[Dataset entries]
+--

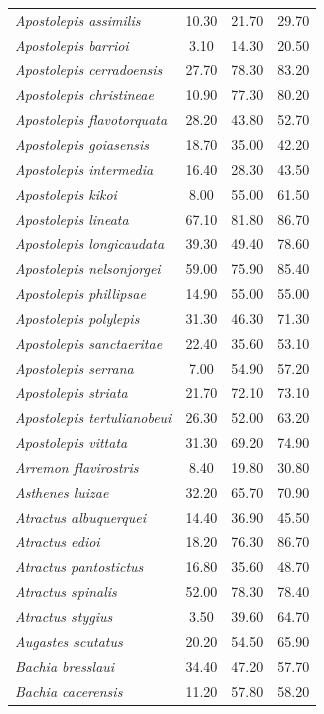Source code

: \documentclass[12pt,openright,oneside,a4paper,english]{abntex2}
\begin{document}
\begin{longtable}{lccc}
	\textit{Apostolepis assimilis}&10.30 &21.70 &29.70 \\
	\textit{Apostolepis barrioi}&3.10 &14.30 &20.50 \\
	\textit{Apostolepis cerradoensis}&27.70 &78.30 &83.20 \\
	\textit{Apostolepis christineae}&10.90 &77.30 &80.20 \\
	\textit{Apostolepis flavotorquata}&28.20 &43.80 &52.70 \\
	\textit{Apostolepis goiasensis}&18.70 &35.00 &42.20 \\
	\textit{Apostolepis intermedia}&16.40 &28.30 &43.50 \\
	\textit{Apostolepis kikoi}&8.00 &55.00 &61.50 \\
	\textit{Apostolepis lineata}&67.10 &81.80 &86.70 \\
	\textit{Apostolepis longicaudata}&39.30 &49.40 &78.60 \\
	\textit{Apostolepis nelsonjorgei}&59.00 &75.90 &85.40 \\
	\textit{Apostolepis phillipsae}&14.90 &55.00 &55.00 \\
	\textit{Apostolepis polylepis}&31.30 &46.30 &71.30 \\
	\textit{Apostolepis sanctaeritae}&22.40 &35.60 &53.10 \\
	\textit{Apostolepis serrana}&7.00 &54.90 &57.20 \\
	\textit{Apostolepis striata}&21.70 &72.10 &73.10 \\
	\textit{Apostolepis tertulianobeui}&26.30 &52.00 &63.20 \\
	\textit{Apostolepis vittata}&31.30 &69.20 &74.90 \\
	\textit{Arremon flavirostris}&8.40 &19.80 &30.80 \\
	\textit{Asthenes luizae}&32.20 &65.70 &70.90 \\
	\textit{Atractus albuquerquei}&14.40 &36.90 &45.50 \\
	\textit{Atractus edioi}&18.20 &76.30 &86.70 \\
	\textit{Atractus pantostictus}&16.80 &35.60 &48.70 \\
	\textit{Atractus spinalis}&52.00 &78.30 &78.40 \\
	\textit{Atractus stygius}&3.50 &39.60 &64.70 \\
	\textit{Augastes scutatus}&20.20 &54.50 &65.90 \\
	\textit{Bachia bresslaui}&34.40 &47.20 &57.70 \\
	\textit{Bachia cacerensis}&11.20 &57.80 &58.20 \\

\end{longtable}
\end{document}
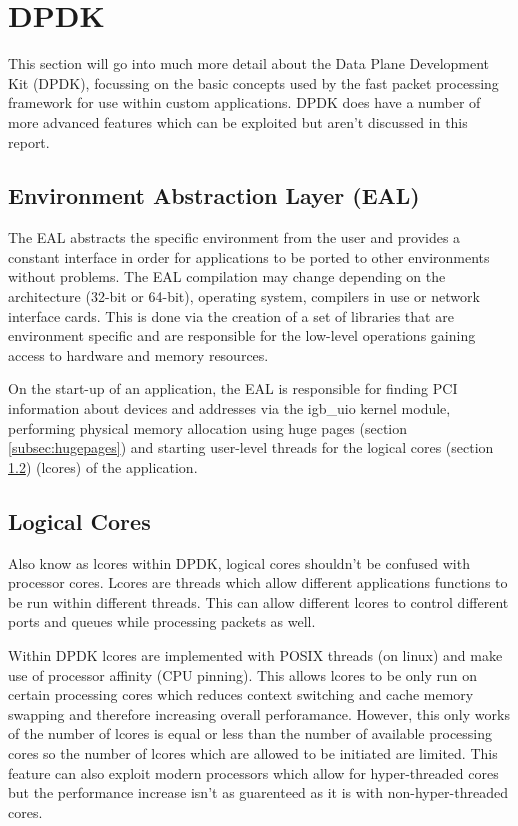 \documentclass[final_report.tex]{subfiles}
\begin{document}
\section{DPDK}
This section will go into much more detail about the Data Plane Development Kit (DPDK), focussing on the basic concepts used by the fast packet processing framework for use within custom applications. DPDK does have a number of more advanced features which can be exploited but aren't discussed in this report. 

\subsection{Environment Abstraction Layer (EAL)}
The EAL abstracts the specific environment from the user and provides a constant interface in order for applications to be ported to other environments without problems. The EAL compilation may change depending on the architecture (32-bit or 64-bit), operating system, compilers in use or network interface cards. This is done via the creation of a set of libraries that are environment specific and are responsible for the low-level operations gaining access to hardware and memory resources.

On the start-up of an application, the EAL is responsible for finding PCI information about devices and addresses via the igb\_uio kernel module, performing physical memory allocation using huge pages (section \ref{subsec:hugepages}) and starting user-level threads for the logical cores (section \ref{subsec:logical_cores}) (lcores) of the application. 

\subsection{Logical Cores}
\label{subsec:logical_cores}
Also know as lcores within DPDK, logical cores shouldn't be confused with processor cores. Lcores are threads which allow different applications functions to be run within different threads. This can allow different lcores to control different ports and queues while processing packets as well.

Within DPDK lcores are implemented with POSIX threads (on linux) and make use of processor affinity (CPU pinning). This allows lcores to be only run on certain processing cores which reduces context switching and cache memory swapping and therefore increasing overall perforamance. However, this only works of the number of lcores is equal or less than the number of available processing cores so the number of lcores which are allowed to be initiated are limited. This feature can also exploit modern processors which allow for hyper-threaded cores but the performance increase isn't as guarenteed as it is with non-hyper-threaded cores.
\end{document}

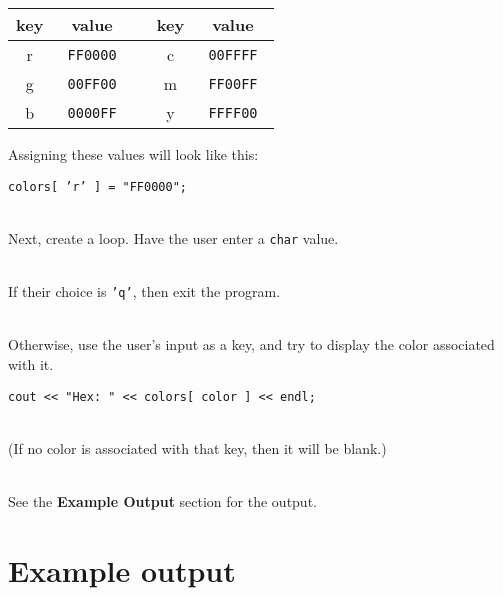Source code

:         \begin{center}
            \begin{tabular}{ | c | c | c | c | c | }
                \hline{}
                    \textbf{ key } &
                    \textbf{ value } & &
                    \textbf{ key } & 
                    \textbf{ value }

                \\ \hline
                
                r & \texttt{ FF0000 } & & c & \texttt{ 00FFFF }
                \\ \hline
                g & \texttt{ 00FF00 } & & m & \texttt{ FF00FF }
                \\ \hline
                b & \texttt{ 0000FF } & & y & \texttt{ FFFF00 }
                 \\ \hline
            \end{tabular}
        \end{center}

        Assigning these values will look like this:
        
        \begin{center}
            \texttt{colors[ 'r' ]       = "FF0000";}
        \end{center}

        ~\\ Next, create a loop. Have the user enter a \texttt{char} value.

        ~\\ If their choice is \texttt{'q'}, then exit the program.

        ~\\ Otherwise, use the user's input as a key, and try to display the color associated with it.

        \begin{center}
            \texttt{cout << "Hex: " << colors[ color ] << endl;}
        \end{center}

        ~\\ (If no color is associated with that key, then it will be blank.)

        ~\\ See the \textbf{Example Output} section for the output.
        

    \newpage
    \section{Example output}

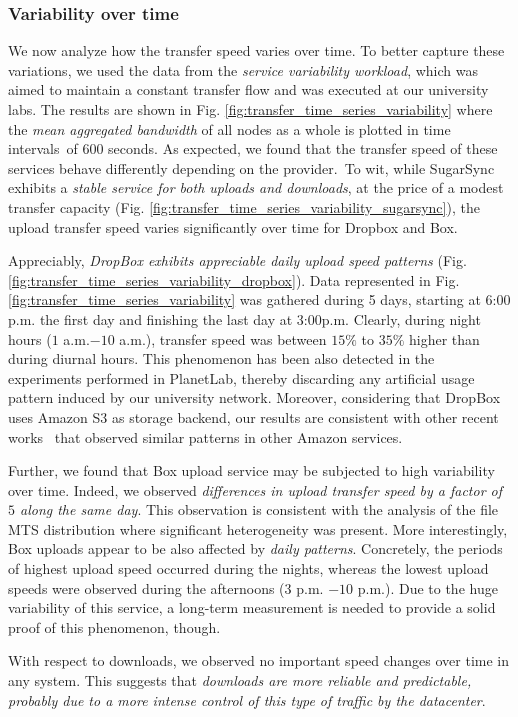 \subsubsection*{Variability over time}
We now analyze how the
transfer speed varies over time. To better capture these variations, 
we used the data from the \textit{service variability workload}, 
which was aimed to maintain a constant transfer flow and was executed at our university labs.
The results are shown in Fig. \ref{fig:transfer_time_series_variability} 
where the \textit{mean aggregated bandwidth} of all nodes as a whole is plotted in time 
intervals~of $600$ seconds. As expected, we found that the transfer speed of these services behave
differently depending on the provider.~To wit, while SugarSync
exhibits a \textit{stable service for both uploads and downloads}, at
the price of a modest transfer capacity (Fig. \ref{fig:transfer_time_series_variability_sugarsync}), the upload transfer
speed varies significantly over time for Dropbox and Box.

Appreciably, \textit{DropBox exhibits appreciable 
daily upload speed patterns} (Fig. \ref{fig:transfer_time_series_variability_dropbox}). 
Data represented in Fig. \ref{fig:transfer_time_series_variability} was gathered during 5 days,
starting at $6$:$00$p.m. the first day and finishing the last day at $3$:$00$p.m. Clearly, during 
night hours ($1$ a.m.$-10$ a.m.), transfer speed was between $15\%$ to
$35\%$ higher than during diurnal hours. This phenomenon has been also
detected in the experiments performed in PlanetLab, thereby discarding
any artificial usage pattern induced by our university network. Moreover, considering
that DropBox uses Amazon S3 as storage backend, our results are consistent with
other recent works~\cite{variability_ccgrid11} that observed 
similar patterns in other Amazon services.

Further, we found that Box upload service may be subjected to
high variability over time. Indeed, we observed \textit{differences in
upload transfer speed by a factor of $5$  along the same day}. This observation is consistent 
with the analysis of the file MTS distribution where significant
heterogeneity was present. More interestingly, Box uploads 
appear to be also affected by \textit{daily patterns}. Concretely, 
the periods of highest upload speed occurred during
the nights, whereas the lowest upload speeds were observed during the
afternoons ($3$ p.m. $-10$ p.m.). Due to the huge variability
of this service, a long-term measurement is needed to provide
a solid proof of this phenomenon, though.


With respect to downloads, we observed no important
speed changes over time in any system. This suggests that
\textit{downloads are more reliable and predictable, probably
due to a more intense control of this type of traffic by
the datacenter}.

+--

Return all the entries word for word, but omit any pictures they contain.

Reply:
Source code

: \documentclass[12pt,openright,oneside,a4paper,english]{abntex2}
\begin{document}
\begin{longtable}{lccc}
	\textit{Apostolepis assimilis}&10.30 &21.70 &29.70 \\
	\textit{Apostolepis barrioi}&3.10 &14.30 &20.50 \\
	\textit{Apostolepis cerradoensis}&27.70 &78.30 &83.20 \\
	\textit{Apostolepis christineae}&10.90 &77.30 &80.20 \\
	\textit{Apostolepis flavotorquata}&28.20 &43.80 &52.70 \\
	\textit{Apostolepis goiasensis}&18.70 &35.00 &42.20 \\
	\textit{Apostolepis intermedia}&16.40 &28.30 &43.50 \\
	\textit{Apostolepis kikoi}&8.00 &55.00 &61.50 \\
	\textit{Apostolepis lineata}&67.10 &81.80 &86.70 \\
	\textit{Apostolepis longicaudata}&39.30 &49.40 &78.60 \\
	\textit{Apostolepis nelsonjorgei}&59.00 &75.90 &85.40 \\
	\textit{Apostolepis phillipsae}&14.90 &55.00 &55.00 \\
	\textit{Apostolepis polylepis}&31.30 &46.30 &71.30 \\
	\textit{Apostolepis sanctaeritae}&22.40 &35.60 &53.10 \\
	\textit{Apostolepis serrana}&7.00 &54.90 &57.20 \\
	\textit{Apostolepis striata}&21.70 &72.10 &73.10 \\
	\textit{Apostolepis tertulianobeui}&26.30 &52.00 &63.20 \\
	\textit{Apostolepis vittata}&31.30 &69.20 &74.90 \\
	\textit{Arremon flavirostris}&8.40 &19.80 &30.80 \\
	\textit{Asthenes luizae}&32.20 &65.70 &70.90 \\
	\textit{Atractus albuquerquei}&14.40 &36.90 &45.50 \\
	\textit{Atractus edioi}&18.20 &76.30 &86.70 \\
	\textit{Atractus pantostictus}&16.80 &35.60 &48.70 \\
	\textit{Atractus spinalis}&52.00 &78.30 &78.40 \\
	\textit{Atractus stygius}&3.50 &39.60 &64.70 \\
	\textit{Augastes scutatus}&20.20 &54.50 &65.90 \\
	\textit{Bachia bresslaui}&34.40 &47.20 &57.70 \\
	\textit{Bachia cacerensis}&11.20 &57.80 &58.20 \\

\end{longtable}
\end{document}
 \documentclass[final_report.tex]{subfiles}
\begin{document}
\section{DPDK}
This section will go into much more detail about the Data Plane Development Kit (DPDK), focussing on the basic concepts used by the fast packet processing framework for use within custom applications. DPDK does have a number of more advanced features which can be exploited but aren't discussed in this report. 

\subsection{Environment Abstraction Layer (EAL)}
The EAL abstracts the specific environment from the user and provides a constant interface in order for applications to be ported to other environments without problems. The EAL compilation may change depending on the architecture (32-bit or 64-bit), operating system, compilers in use or network interface cards. This is done via the creation of a set of libraries that are environment specific and are responsible for the low-level operations gaining access to hardware and memory resources.

On the start-up of an application, the EAL is responsible for finding PCI information about devices and addresses via the igb\_uio kernel module, performing physical memory allocation using huge pages (section \ref{subsec:hugepages}) and starting user-level threads for the logical cores (section \ref{subsec:logical_cores}) (lcores) of the application. 

\subsection{Logical Cores}
\label{subsec:logical_cores}
Also know as lcores within DPDK, logical cores shouldn't be confused with processor cores. Lcores are threads which allow different applications functions to be run within different threads. This can allow different lcores to control different ports and queues while processing packets as well.

Within DPDK lcores are implemented with POSIX threads (on linux) and make use of processor affinity (CPU pinning). This allows lcores to be only run on certain processing cores which reduces context switching and cache memory swapping and therefore increasing overall perforamance. However, this only works of the number of lcores is equal or less than the number of available processing cores so the number of lcores which are allowed to be initiated are limited. This feature can also exploit modern processors which allow for hyper-threaded cores but the performance increase isn't as guarenteed as it is with non-hyper-threaded cores.
\end{document}

Source code

:         \begin{center}
            \begin{tabular}{ | c | c | c | c | c | }
                \hline{}
                    \textbf{ key } &
                    \textbf{ value } & &
                    \textbf{ key } & 
                    \textbf{ value }

                \\ \hline
                
                r & \texttt{ FF0000 } & & c & \texttt{ 00FFFF }
                \\ \hline
                g & \texttt{ 00FF00 } & & m & \texttt{ FF00FF }
                \\ \hline
                b & \texttt{ 0000FF } & & y & \texttt{ FFFF00 }
                 \\ \hline
            \end{tabular}
        \end{center}

        Assigning these values will look like this:
        
        \begin{center}
            \texttt{colors[ 'r' ]       = "FF0000";}
        \end{center}

        ~\\ Next, create a loop. Have the user enter a \texttt{char} value.

        ~\\ If their choice is \texttt{'q'}, then exit the program.

        ~\\ Otherwise, use the user's input as a key, and try to display the color associated with it.

        \begin{center}
            \texttt{cout << "Hex: " << colors[ color ] << endl;}
        \end{center}

        ~\\ (If no color is associated with that key, then it will be blank.)

        ~\\ See the \textbf{Example Output} section for the output.
        

    \newpage
    \section{Example output}

 \subsubsection*{Variability over time}
We now analyze how the
transfer speed varies over time. To better capture these variations, 
we used the data from the \textit{service variability workload}, 
which was aimed to maintain a constant transfer flow and was executed at our university labs.
The results are shown in Fig. \ref{fig:transfer_time_series_variability} 
where the \textit{mean aggregated bandwidth} of all nodes as a whole is plotted in time 
intervals~of $600$ seconds. As expected, we found that the transfer speed of these services behave
differently depending on the provider.~To wit, while SugarSync
exhibits a \textit{stable service for both uploads and downloads}, at
the price of a modest transfer capacity (Fig. \ref{fig:transfer_time_series_variability_sugarsync}), the upload transfer
speed varies significantly over time for Dropbox and Box.

Appreciably, \textit{DropBox exhibits appreciable 
daily upload speed patterns} (Fig. \ref{fig:transfer_time_series_variability_dropbox}). 
Data represented in Fig. \ref{fig:transfer_time_series_variability} was gathered during 5 days,
starting at $6$:$00$p.m. the first day and finishing the last day at $3$:$00$p.m. Clearly, during 
night hours ($1$ a.m.$-10$ a.m.), transfer speed was between $15\%$ to
$35\%$ higher than during diurnal hours. This phenomenon has been also
detected in the experiments performed in PlanetLab, thereby discarding
any artificial usage pattern induced by our university network. Moreover, considering
that DropBox uses Amazon S3 as storage backend, our results are consistent with
other recent works~\cite{variability_ccgrid11} that observed 
similar patterns in other Amazon services.

Further, we found that Box upload service may be subjected to
high variability over time. Indeed, we observed \textit{differences in
upload transfer speed by a factor of $5$  along the same day}. This observation is consistent 
with the analysis of the file MTS distribution where significant
heterogeneity was present. More interestingly, Box uploads 
appear to be also affected by \textit{daily patterns}. Concretely, 
the periods of highest upload speed occurred during
the nights, whereas the lowest upload speeds were observed during the
afternoons ($3$ p.m. $-10$ p.m.). Due to the huge variability
of this service, a long-term measurement is needed to provide
a solid proof of this phenomenon, though.


With respect to downloads, we observed no important
speed changes over time in any system. This suggests that
\textit{downloads are more reliable and predictable, probably
due to a more intense control of this type of traffic by
the datacenter}.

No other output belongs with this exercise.